BEGIN

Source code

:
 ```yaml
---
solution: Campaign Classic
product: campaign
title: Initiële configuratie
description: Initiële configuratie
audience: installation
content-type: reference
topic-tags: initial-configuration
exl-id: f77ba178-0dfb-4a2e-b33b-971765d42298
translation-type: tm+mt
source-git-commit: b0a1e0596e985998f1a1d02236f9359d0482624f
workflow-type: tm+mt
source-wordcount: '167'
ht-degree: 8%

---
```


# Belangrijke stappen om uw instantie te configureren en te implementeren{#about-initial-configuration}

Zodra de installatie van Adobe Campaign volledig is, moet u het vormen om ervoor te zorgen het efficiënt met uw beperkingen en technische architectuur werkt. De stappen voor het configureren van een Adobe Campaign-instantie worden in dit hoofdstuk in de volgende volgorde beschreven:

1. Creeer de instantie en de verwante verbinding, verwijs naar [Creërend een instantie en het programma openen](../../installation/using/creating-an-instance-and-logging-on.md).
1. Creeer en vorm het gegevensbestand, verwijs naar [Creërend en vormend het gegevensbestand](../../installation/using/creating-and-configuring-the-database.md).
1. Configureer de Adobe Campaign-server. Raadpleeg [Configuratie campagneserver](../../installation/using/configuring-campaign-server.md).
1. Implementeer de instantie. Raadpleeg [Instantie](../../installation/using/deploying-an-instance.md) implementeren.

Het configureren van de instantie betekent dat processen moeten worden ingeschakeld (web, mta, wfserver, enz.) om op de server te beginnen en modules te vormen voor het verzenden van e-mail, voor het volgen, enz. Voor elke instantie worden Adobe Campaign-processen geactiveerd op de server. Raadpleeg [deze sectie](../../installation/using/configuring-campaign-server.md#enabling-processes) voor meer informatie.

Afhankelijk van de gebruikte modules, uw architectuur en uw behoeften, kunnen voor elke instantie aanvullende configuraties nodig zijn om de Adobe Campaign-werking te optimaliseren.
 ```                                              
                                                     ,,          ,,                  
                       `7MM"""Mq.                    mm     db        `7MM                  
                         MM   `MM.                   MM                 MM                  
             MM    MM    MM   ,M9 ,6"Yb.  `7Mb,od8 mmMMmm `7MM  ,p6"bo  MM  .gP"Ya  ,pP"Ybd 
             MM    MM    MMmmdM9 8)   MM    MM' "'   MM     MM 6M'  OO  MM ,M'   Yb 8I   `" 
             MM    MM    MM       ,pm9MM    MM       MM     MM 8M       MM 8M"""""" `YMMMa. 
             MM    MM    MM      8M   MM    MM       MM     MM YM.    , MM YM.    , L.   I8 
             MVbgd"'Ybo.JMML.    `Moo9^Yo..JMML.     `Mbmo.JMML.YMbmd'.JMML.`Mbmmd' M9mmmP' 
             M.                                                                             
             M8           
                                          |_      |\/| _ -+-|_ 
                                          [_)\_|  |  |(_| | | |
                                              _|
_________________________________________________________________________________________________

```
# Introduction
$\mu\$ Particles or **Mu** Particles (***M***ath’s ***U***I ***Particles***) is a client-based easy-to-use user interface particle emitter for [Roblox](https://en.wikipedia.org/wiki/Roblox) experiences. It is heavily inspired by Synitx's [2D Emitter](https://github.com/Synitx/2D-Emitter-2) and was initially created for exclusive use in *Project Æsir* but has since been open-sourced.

END

> _Exercise details_: Your task is to list each line of the records with the word "verwijs".

> _The answer_:
1. Creeer de instantie en de verwante verbinding, verwijs naar [Creërend een instantie en het programma openen](../../installation/using/creating-an-instance-and-logging-on.md).
1. Creeer en vorm het gegevensbestand, verwijs naar [Creërend en vormend het gegevensbestand](../../installation/using/creating-and-configuring-the-database.md).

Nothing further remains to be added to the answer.